Republican lawmakers are pushing ahead with a plan to change 40 years of determining how public schools are funded.
Monday's vote in the House Appropriations Committee is the first stop in what may become a protracted debate.
A 101-page amendment to Senate Bill 1269 increases funding for K-12 education, providing as much as $215 million.
"We feel it's critically important that dollars are attached to the student and when a student makes a choice to go to a new school, those dollars follow the student," said Matt Simon of Great Leaders Strong Schools.
Great Leaders Strong Schools is among charter school interests and taxpayer groups who brought the bill to lawmakers, advocating a change to the formula so it provides additional funding for charters and school districts which cannot reap the tax benefits of more affluent school districts.
There are strings attached.
Programs providing additional teacher funding for school districts would be eliminated.
District schools can opt in to a new state student funding formula, but it requires the districts to eliminate their bonds and budget overrides. Conditions some rural school districts find unacceptable.
"For us, it would be a loss of about $588,000," said Chino Valley School Superintendent John Scholl.
Scholl, who attended Monday's hearing but was not allowed to speak, met later with Senate President Karen Fann about the bill.
"I thought it went very well. I felt like her and her staff listened to us. And I think they understand the concerns we have," Scholl said.
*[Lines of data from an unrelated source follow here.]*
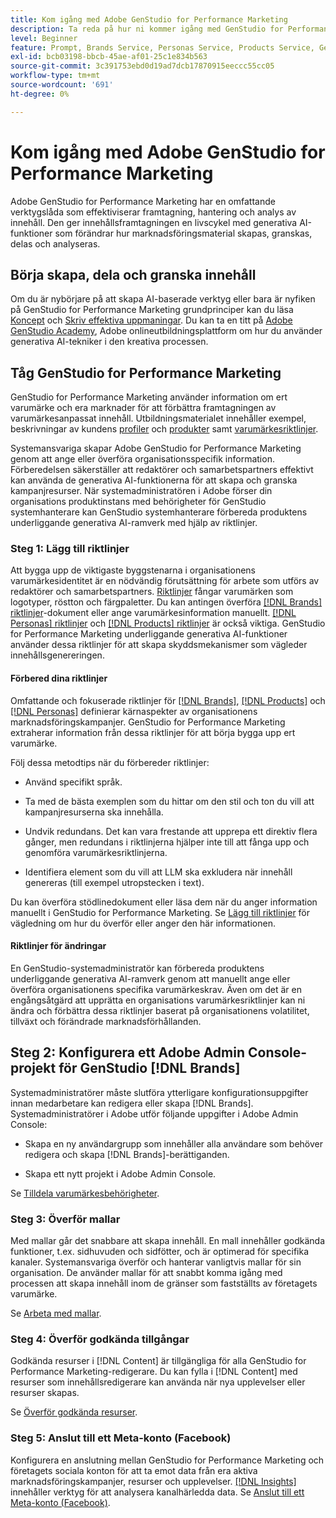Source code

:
 ```yaml
---
title: Kom igång med Adobe GenStudio for Performance Marketing
description: Ta reda på hur ni kommer igång med GenStudio for Performance Marketing för att skapa nytt varumärkesanpassat marknadsföringsmaterial.
level: Beginner
feature: Prompt, Brands Service, Personas Service, Products Service, Generative AI, Guidelines
exl-id: bcb03198-bbcb-45ae-af01-25c1e834b563
source-git-commit: 3c391753ebd0d19ad7dcb17870915eeccc55cc05
workflow-type: tm+mt
source-wordcount: '691'
ht-degree: 0%

---
```


# Kom igång med Adobe GenStudio for Performance Marketing

Adobe GenStudio for Performance Marketing har en omfattande verktygslåda som effektiviserar framtagning, hantering och analys av innehåll. Den ger innehållsframtagningen en livscykel med generativa AI-funktioner som förändrar hur marknadsföringsmaterial skapas, granskas, delas och analyseras.

## Börja skapa, dela och granska innehåll

Om du är nybörjare på att skapa AI-baserade verktyg eller bara är nyfiken på GenStudio for Performance Marketing grundprinciper kan du läsa [Koncept](concepts.md) och [Skriv effektiva uppmaningar](effective-prompts.md). Du kan ta en titt på [Adobe GenStudio Academy](https://learningmanager.adobe.com/genstudioacademy), Adobe onlineutbildningsplattform om hur du använder generativa AI-tekniker i den kreativa processen.

## Tåg GenStudio for Performance Marketing

GenStudio for Performance Marketing använder information om ert varumärke och era marknader för att förbättra framtagningen av varumärkesanpassat innehåll. Utbildningsmaterialet innehåller exempel, beskrivningar av kundens [profiler](/help/user-guide/guidelines/personas.md) och [produkter](/help/user-guide/guidelines/products.md) samt [varumärkesriktlinjer](/help/user-guide/guidelines/overview.md).

Systemansvariga skapar Adobe GenStudio for Performance Marketing genom att ange eller överföra organisationsspecifik information. Förberedelsen säkerställer att redaktörer och samarbetspartners effektivt kan använda de generativa AI-funktionerna för att skapa och granska kampanjresurser. När systemadministratören i Adobe förser din organisations produktinstans med behörigheter för GenStudio systemhanterare kan GenStudio systemhanterare förbereda produktens underliggande generativa AI-ramverk med hjälp av riktlinjer.

### Steg 1: Lägg till riktlinjer

Att bygga upp de viktigaste byggstenarna i organisationens varumärkesidentitet är en nödvändig förutsättning för arbete som utförs av redaktörer och samarbetspartners. [Riktlinjer](./guidelines/overview.md) fångar varumärken som logotyper, röstton och färgpaletter. Du kan antingen överföra [[!DNL Brands] riktlinjer](./guidelines/brands.md)-dokument eller ange varumärkesinformation manuellt. [[!DNL Personas] riktlinjer](./guidelines/personas.md) och [[!DNL Products] riktlinjer](./guidelines/products.md) är också viktiga. GenStudio for Performance Marketing underliggande generativa AI-funktioner använder dessa riktlinjer för att skapa skyddsmekanismer som vägleder innehållsgenereringen.

#### Förbered dina riktlinjer

Omfattande och fokuserade riktlinjer för [[!DNL Brands]](./guidelines/brands.md), [[!DNL Products]](./guidelines/products.md) och [[!DNL Personas]](./guidelines/personas.md) definierar kärnaspekter av organisationens marknadsföringskampanjer. GenStudio for Performance Marketing extraherar information från dessa riktlinjer för att börja bygga upp ert varumärke.

Följ dessa metodtips när du förbereder riktlinjer:

* Använd specifikt språk.

* Ta med de bästa exemplen som du hittar om den stil och ton du vill att kampanjresurserna ska innehålla.

* Undvik redundans. Det kan vara frestande att upprepa ett direktiv flera gånger, men redundans i riktlinjerna hjälper inte till att fånga upp och genomföra varumärkesriktlinjerna.

* Identifiera element som du vill att LLM ska exkludera när innehåll genereras (till exempel utropstecken i text).

Du kan överföra stödlinedokument eller läsa dem när du anger information manuellt i GenStudio for Performance Marketing. Se [Lägg till riktlinjer](./guidelines/overview.md) för vägledning om hur du överför eller anger den här informationen.

#### Riktlinjer för ändringar

En GenStudio-systemadministratör kan förbereda produktens underliggande generativa AI-ramverk genom att manuellt ange eller överföra organisationens specifika varumärkeskrav. Även om det är en engångsåtgärd att upprätta en organisations varumärkesriktlinjer kan ni ändra och förbättra dessa riktlinjer baserat på organisationens volatilitet, tillväxt och förändrade marknadsförhållanden.

## Steg 2: Konfigurera ett Adobe Admin Console-projekt för GenStudio [!DNL Brands]

Systemadministratörer måste slutföra ytterligare konfigurationsuppgifter innan medarbetare kan redigera eller skapa [!DNL Brands]. Systemadministratörer i Adobe utför följande uppgifter i Adobe Admin Console:

* Skapa en ny användargrupp som innehåller alla användare som behöver redigera och skapa [!DNL Brands]-berättiganden.

* Skapa ett nytt projekt i Adobe Admin Console.

Se [Tilldela varumärkesbehörigheter](configure-brand-permissions.md).

### Steg 3: Överför mallar

Med mallar går det snabbare att skapa innehåll. En mall innehåller godkända funktioner, t.ex. sidhuvuden och sidfötter, och är optimerad för specifika kanaler. Systemansvariga överför och hanterar vanligtvis mallar för sin organisation. De använder mallar för att snabbt komma igång med processen att skapa innehåll inom de gränser som fastställts av företagets varumärke.

Se [Arbeta med mallar](./content/use-templates.md).

### Steg 4: Överför godkända tillgångar

Godkända resurser i [!DNL Content] är tillgängliga för alla GenStudio for Performance Marketing-redigerare. Du kan fylla i [!DNL Content] med resurser som innehållsredigerare kan använda när nya upplevelser eller resurser skapas.

Se [Överför godkända resurser](./content/manage-assets.md).

### Steg 5: Anslut till ett Meta-konto (Facebook)

Konfigurera en anslutning mellan GenStudio for Performance Marketing och företagets sociala konton för att ta emot data från era aktiva marknadsföringskampanjer, resurser och upplevelser. [[!DNL Insights]](./insights/overview.md) innehåller verktyg för att analysera kanalhärledda data. Se [Anslut till ett Meta-konto (Facebook)](./insights/connect-channel.md#meta-ads-connect).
According to the Joint Legislative Budget Committee, half of Arizona's rural school districts lose money under this plan. But Matt Simon argues the current formula creates a real disparity between schools. "You have a situation where students are worth $5,000 less than other students simply because of the school district they attend."
Because of the money involved, the bill is expected to be included in the budget process. And a threat rural schools may lose money might not sit well with lawmakers up for election in August.
"It's our opinion once that becomes known, there is not likely a path forward for this part of the plan," said Chris Kotterman of the Arizona School Board Association.
It may take a while before the full House and then the Senate gets to debate the funding plan.